I love the variety in my job and one of the things I often get asked about is the famous athletes I work with and how I can coach a sport I don’t play. The simple answer to that is I do not coach the sport, I coach the person. The body has physical limitations and it requires someone very proficient in the theory of the sport to train a professional athlete, but the brain has no limitations but the ones we set upon it with our beliefs. A sports coach coaches the subject, I make sure that their student has the drive, determination, willpower, motivation, belief, confidence and mental fitness for the job. I coach the psychology.
I have been working in sports psychology for a number of years now, triggered by my love of rowing and tennis which both tend to get a tad competitive and although I do of course coach rowers and have been involved in the sport since I was 17. Here is a picture of me with one of my Cambridge men’s eight’s after they won their race (indicated by the green in their hair) not a fashion statement! Some of them had only been rowing a few months which shows it’s mentality as well as talent.
I also coach professionals in sports I have very little interest in such as football and also coach clients who compete in sports that I am developing an interest in such as yacht racing.
The principle is the same, my job is to keep their head in the game, make sure they leave their ego at the door and rocket their self-belief and internal drive to the greatest heights. If you think the physical training for competitive sport is tough, the mental training is another level. However, it produces winners ever time. I don’t accept average and neither do my clients. That’s why they win the medals and go on to play a sport they love and get paid for it!
Should I keep something in reserve?
I understand why people ask themselves this question as it could be seen as a tactical advantage to pull out the stops at the end, however, the short answer is if I was your coach, I would say definitely no do not keep something in reserve – give it your all from the very start.
There are two reasons I say this, the first is that keeping something in physical reserve is a mindset, where you are putting limiting beliefs on your body that there is a reserve. What if today was the day you had 10% more energy and skill than ever before? The second reason is no one ever became successful by giving 75%.
There is a good scene in a film called “Gattica” where the protagonist was asked how he managed to defy his genetics and out swim his brother (who was genetically superior in every way) to a rock in the middle of the sea. His answer was simple. He stated he never saved any energy for the swim back. His mental concentration and commitment to getting to the rock first enabled him to give 110% because he was not saving himself for anything else.
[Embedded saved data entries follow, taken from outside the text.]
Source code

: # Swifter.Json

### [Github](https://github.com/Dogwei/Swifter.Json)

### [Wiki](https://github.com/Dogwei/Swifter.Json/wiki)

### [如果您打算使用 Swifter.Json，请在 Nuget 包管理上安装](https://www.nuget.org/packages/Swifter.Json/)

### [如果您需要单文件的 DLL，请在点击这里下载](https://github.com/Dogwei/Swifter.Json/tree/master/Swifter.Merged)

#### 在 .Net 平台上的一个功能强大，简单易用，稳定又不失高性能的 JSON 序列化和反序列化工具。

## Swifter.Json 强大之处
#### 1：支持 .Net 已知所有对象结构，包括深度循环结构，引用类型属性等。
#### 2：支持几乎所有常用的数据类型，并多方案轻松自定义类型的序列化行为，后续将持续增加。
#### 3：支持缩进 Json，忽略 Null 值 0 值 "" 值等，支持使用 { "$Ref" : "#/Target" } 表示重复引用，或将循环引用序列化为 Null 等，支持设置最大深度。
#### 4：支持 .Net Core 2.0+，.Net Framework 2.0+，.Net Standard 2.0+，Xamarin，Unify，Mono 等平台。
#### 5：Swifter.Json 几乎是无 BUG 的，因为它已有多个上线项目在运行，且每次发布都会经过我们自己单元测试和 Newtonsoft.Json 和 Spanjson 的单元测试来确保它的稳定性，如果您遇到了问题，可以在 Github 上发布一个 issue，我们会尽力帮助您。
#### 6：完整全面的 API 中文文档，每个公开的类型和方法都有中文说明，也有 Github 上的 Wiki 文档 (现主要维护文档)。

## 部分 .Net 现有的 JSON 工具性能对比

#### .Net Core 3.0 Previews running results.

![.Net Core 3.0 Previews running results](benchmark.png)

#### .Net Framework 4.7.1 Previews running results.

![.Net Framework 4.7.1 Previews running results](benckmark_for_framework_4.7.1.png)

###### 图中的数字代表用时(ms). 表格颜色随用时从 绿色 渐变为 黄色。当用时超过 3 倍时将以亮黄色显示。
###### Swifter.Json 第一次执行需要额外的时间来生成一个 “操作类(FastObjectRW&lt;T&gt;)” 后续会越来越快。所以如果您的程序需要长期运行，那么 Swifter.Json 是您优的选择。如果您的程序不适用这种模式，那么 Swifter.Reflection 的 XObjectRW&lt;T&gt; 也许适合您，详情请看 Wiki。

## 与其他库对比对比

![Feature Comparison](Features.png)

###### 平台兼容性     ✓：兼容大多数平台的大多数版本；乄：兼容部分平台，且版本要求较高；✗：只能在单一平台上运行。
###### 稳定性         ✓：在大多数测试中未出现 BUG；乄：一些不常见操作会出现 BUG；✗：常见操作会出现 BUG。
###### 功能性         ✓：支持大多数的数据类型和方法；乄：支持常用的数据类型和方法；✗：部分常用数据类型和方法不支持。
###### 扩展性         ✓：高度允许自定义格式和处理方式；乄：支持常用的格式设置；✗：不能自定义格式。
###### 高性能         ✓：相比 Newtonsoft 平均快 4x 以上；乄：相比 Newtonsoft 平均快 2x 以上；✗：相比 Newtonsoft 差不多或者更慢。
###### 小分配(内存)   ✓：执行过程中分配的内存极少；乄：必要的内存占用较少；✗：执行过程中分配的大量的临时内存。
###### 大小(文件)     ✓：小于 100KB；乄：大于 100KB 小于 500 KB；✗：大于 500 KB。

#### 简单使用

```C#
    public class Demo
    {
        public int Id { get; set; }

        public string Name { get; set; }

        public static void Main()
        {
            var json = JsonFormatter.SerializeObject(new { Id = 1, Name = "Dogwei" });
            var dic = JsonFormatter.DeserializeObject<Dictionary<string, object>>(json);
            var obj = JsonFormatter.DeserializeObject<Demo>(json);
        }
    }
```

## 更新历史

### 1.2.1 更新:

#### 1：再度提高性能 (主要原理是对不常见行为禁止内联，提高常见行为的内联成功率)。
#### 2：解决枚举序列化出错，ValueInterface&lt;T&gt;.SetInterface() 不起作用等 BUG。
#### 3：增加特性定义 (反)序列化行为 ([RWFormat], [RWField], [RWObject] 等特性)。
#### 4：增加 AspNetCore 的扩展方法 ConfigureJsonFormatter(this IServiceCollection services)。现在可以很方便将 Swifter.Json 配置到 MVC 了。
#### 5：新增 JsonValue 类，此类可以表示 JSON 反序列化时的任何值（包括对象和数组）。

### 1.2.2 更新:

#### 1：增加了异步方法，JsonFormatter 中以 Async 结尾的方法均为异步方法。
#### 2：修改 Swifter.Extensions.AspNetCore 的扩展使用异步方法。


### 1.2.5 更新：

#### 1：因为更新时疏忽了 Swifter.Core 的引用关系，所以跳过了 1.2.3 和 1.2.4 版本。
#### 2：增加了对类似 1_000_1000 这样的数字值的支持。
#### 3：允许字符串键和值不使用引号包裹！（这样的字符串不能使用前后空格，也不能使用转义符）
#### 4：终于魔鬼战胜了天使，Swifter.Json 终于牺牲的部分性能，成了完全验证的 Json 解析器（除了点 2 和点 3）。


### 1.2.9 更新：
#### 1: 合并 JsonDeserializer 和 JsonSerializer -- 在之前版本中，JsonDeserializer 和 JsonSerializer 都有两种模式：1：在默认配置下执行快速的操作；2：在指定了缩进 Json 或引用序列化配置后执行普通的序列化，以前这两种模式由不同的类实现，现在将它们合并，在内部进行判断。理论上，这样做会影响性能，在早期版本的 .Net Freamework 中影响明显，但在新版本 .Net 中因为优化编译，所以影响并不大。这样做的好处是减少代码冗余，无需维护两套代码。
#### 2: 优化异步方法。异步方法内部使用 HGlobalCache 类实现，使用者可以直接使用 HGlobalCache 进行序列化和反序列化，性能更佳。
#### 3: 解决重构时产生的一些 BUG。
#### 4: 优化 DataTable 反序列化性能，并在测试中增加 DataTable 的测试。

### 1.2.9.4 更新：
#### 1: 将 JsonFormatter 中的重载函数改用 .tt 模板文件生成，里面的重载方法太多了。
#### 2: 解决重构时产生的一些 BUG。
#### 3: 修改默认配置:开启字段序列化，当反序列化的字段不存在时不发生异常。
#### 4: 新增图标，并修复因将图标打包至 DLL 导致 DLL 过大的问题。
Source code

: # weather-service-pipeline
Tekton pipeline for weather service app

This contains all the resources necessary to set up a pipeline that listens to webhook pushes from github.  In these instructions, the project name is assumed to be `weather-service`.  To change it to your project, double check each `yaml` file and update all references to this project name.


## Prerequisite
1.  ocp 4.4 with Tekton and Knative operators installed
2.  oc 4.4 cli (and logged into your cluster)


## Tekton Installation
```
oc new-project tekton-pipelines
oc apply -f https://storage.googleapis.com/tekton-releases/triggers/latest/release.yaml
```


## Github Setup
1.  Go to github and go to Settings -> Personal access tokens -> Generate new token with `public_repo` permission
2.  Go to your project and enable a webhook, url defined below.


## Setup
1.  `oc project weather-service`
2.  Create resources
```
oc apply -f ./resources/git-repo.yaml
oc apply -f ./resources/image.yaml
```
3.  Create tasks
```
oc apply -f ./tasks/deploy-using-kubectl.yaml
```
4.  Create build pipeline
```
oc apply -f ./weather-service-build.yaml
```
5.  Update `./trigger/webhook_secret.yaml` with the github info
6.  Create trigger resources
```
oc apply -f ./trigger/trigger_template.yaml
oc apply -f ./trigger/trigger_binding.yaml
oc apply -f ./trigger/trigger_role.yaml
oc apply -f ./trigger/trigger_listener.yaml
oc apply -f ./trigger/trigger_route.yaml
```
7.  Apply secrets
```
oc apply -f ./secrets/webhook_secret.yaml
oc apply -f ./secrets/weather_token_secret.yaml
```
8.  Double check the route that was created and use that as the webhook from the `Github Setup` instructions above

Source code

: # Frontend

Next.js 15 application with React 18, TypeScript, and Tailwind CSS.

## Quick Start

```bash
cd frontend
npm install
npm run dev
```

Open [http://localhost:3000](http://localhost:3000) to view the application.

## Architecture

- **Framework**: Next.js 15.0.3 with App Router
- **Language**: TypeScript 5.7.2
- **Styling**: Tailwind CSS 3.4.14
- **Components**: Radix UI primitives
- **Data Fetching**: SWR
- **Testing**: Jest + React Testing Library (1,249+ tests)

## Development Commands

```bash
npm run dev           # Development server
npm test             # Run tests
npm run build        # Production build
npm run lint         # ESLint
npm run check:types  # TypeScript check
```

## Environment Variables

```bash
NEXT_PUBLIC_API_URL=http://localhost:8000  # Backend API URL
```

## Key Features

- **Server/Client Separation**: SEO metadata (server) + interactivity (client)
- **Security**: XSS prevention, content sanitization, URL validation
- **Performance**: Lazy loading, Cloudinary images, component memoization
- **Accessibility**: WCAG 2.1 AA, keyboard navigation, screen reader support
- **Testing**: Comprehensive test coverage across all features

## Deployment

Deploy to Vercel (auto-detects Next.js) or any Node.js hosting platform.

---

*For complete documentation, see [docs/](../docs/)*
It is commonly said in the Sports Psychology arena that results do not yield themselves to the person who refuses to give himself to the desired results. In fact, a person might be considered a ‘hold out’ if they are keeping something in reserve. Which in itself doesn’t seem so harsh but when evaluated, it has been said such ‘hold outs’ lack the motivation to invest themselves 100% in competition and therefore do not achieve their highest attainable goal or performance. With that definition to the label, which is a polite form of the childhood “loser” jibe you can now see why keeping something in reserve is not the aim of the game in high level competition. You really do have to give it your all. Sleeping like a baby is better left for the afterlife.
What motivates people?
The component under analysis here is human potential and the inner motivation or drive to make productive use of both one’s genetic potential (i.e stature, gender, IQ etc..) and one’s acquired potential (i.e knowledge, experience, skills etc.) As we saw above with the “Gattica” example inner motivation can override acquired potential if the will is strong enough. Your beliefs are stronger than your physiology. We see this time and time again where “miracles” occur. Patients cure themselves of cancer, mother’s protect their children from danger with unfettered strength and world records are smashed. These miracles come from belief and intention. It’s these components that drive people forward. Some people refer to such drive as motivation.
Motivation itself comes in two forms – inner and outer. Inner motivation is the natural inner drive or urge to use the talents and knowledge we possess to achieve far in excess of what others believe to be possible. People do this by utilising all the gifts they have been given and an unshakeable belief and drive in themselves. Whereas outer motivation is where someone motivates someone else – perhaps a coach or cheerleaders or fans even agents/managers providing bonuses etc. Motivation can also be based on fear or reward but this too is outer motivation as it is not coming from a place within but an external set of circumstances.
How can sports psychology help in daily life?
Three elements that make up a person’s potential are talent, empowerment and psychology. If you have the know-how, and you have a good sports coach all you need is the right psychology and your goal will become easier to grasp.
So in answer to the question how can sports psychology help you in daily life, it can teach you how to give 110% every day without giving up your energy. In fact, you can feel more energised by that which you are achieving. It can teach you how to win at the tasks you need to accomplish in your day. It can also teach you how to get paid for doing something you love. It can be adapted for every area that you desire to achieve a goal in even if not a sport.